Which brings me to the real reason to read these comics – the fourth one, Legacy of the Gods.
 

timpa4

Rereading Hergé’s Flight 714 last year I realised that it had first been published in 1968, the same year as Erich Von Däniken’s Chariots of the Gods? Von Däniken’s theory in this book (popular with teenagers around the world, or at least it was in my day) is that in Earth’s far-distant past it was visited by various extra-terrestrials whose far superior technology made them appear as gods or angels to our primitive ancestors. Flight 714 has Tintin and his companions taken aboard a hijacked plane to an island that, the natives claim, was once visited by gods in “fire-lorries”. There are statues that look suspiciously astronaut-like, and a strange man who can communicate telepathically, but aliens wipe the characters’ memories of these events before anyone else can be told.

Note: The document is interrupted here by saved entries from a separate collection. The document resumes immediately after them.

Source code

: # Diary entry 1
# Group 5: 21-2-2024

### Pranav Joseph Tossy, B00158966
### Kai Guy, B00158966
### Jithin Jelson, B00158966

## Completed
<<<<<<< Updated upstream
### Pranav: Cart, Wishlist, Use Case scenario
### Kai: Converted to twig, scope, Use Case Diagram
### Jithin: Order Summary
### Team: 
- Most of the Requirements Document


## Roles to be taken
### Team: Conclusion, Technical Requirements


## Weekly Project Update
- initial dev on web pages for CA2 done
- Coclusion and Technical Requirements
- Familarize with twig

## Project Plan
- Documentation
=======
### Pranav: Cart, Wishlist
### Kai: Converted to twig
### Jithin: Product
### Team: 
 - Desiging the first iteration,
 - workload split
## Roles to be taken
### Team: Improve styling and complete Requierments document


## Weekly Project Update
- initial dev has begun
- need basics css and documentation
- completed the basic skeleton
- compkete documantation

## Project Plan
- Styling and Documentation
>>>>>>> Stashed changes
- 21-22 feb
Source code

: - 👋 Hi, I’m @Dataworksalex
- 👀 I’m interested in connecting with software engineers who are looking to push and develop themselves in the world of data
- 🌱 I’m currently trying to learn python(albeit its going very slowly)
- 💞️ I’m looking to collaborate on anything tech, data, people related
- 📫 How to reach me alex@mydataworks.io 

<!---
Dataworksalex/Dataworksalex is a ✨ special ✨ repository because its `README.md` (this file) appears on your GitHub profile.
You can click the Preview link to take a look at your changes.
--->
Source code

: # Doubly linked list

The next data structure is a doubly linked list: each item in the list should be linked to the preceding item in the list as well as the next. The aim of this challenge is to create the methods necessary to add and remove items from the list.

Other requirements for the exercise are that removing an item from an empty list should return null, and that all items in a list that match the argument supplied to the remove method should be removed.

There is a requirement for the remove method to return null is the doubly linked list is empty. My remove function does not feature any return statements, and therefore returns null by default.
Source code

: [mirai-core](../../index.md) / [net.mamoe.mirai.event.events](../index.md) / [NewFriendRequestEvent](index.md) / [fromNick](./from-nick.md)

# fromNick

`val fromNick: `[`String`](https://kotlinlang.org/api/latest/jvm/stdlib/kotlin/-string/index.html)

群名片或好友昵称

I’m not sure if it was coincidence or a deliberate continuation of the Tintin theme that prompted Kerawala to do a Chariots of the Gods?-themed Timpa story. Legacy of the Gods opens with a direct reference to the book when we see Timpa’s father reading Von Däniken.
 

Daniken1

 
Soon after, Timpa visits an uncle in Murshidabad, stumbles upon a secret underground chamber and finds ancient scrolls written in an unknown script.
 
ASnake
 
As Timpa suffers from a raging fever caused by snakebite he dreams of a strange man (we will learn that he is an alien) who warns him that the knowledge in these 14,000 year old scrolls is dangerous to humans. The alien’s name is … Vladimir. I cannot explain this. I also cannot explain why Vladimir has sparser chest hair and better skin on the cover of the book.
 
EnterVladimir
 
The scrolls, it turns out, are in an old form of Pali. Naturally the Indian government fails to listen to young Timpa’s insistence on the importance of these scrolls. Naturally the Americans and the Russians (this is set in the 1980s) are interested. A series of kidnappings and interchangeable villains follow.

Naturally the Americans almost get away with it. Until the Russians blow up their helicopter.
 
Conflagration
 
And so once more, great (or terrible?) knowledge is lost to the world.